Lord Krishna

Lord Krishna

Divine Teacher

The Supreme Lord, the charioteer and divine guide of Arjuna. Krishna delivers the eternal wisdom of the Gita, revealing the nature of the soul, duty, and the path to liberation.

Speaking: Chapter 18, Verse 54

54

Verse 54

The Yoga of Liberation through Renunciation

Becoming Brahman, with a joyful self, one neither grieves nor desires; equal to all beings, one attains supreme devotion to me.

Context & Meaning

This verse describes a remarkable movement: the one who has become Brahman — who has realised their identity with the absolute — does not remain at a distance from devotion. Instead, from the platform of Brahman-realisation, they attain parā bhakti — supreme devotion. This is the Gita's reconciliation of the path of knowledge and the path of devotion: Brahman-realisation is not the end but the precondition for the highest love. The prasannātmā (joyful self), the one who neither grieves nor desires, the one who sees all beings with sameness — this person has the inner freedom required for love in its purest and most universal form. Devotion without this freedom is always coloured by personal need; devotion with this freedom is pure offering.

Scholar Commentaries

1 commentary · Public domain

Madhvacharya

Dvaita

Brahmabhūtaḥ... madbhaktiṃ labhate parām — becoming Brahman... attains supreme devotion to me.

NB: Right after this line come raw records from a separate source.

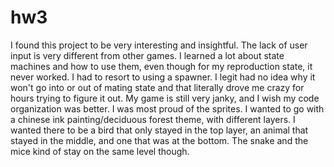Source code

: # hw3
I found this project to be very interesting and insightful. The lack of user input is very different from other games. I learned a lot about state machines and how to use them, even though for my reproduction state, it never worked. I had to resort to using a spawner. I legit had no idea why it won't go into or out of mating state and that literally drove me crazy for hours trying to figure it out. My game is still very janky, and I wish my code organization was better. I was most proud of the sprites. I wanted to go with a chinese ink painting/deciduous forest theme, with different layers. I wanted there to be a bird that only stayed in the top layer, an animal that stayed in the middle, and one that was at the bottom. The snake and the mice kind of stay on the same level though.
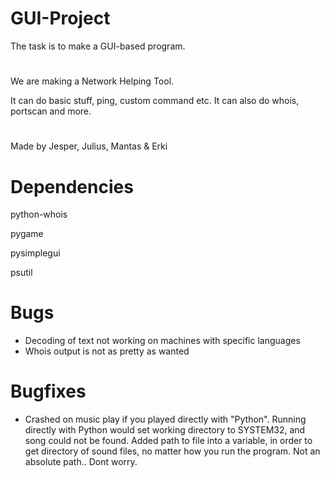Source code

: # GUI-Project
The task is to make a GUI-based program.
#
We are making a Network Helping Tool.

It can do basic stuff, ping, custom command etc. It can also do whois, portscan and more.

#    
Made by Jesper, Julius, Mantas & Erki
#

# Dependencies
python-whois

pygame

pysimplegui

psutil

# Bugs
- Decoding of text not working on machines with specific languages
- Whois output is not as pretty as wanted

# Bugfixes
- Crashed on music play if you played directly with "Python". Running directly with Python would set working directory to SYSTEM32, and song could not be found. Added path to file into a variable, in order to get directory of sound files, no matter how you run the program.
 Not an absolute path.. Dont worry.
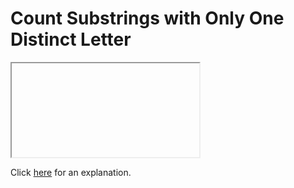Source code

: # Count Substrings with Only One Distinct Letter 

<iframe></iframe>

Click [here](Explanation.md) for an explanation.

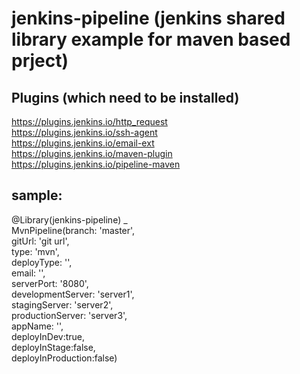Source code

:# jenkins-pipeline (jenkins shared library example for maven based prject)

## Plugins (which need to be installed)

https://plugins.jenkins.io/http_request  
https://plugins.jenkins.io/ssh-agent  
https://plugins.jenkins.io/email-ext  
https://plugins.jenkins.io/maven-plugin  
https://plugins.jenkins.io/pipeline-maven

## sample:

@Library(jenkins-pipeline) _  
MvnPipeline(branch: 'master',  
gitUrl: 'git url',  
type: 'mvn',  
deployType: '',  
email: '',  
serverPort: '8080',  
developmentServer: 'server1',  
stagingServer: 'server2',  
productionServer: 'server3',  
appName: '',  
deployInDev:true,  
deployInStage:false,  
deployInProduction:false)  
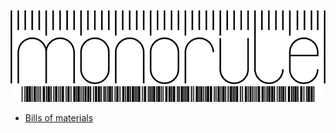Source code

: ![monorule](/images/logo.png)
![KBD PCB RULER FOR JPN](/images/code39.png)

- [Bills of materials](/docs/bom.md)

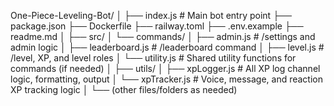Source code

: One-Piece-Leveling-Bot/
│
├── index.js                  # Main bot entry point
├── package.json
├── Dockerfile
├── railway.toml
├── .env.example
├── readme.md
│
├── src/
│   └── commands/
│         ├── admin.js           # /settings and admin logic
│         ├── leaderboard.js     # /leaderboard command
│         ├── level.js           # /level, XP, and level roles
│         └── utility.js         # Shared utility functions for commands (if needed)
│
├── utils/
│     ├── xpLogger.js            # All XP log channel logic, formatting, output
│     └── xpTracker.js           # Voice, message, and reaction XP tracking logic
│
└── (other files/folders as needed)
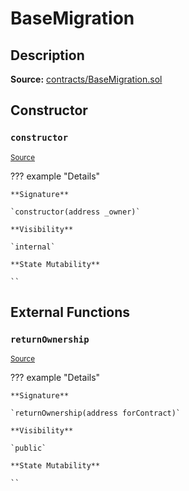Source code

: # BaseMigration

## Description

**Source:** [contracts/BaseMigration.sol](https://github.com/Synthetixio/synthetix/tree/v2.91.1/contracts/BaseMigration.sol)

## Constructor

### `constructor`

<sub>[Source](https://github.com/Synthetixio/synthetix/tree/v2.91.1/contracts/BaseMigration.sol#L6)</sub>

??? example "Details"

    **Signature**

    `constructor(address _owner)`

    **Visibility**

    `internal`

    **State Mutability**

    ``

## External Functions

### `returnOwnership`

<sub>[Source](https://github.com/Synthetixio/synthetix/tree/v2.91.1/contracts/BaseMigration.sol#L9)</sub>

??? example "Details"

    **Signature**

    `returnOwnership(address forContract)`

    **Visibility**

    `public`

    **State Mutability**

    ``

The Dvaita reading does not accept that the soul literally becomes Brahman — the soul remains always a distinct reality from the divine. Rather, brahmabhūta here means the soul realising its own divine nature as Vishnu's eternal servant — free, luminous, without the distortions of ego — and from that realised condition, attaining the highest devotion. The path of knowledge purifies the devotee; devotion then reaches its fullness in the pure heart. These are not competing paths but sequential stages of the same journey.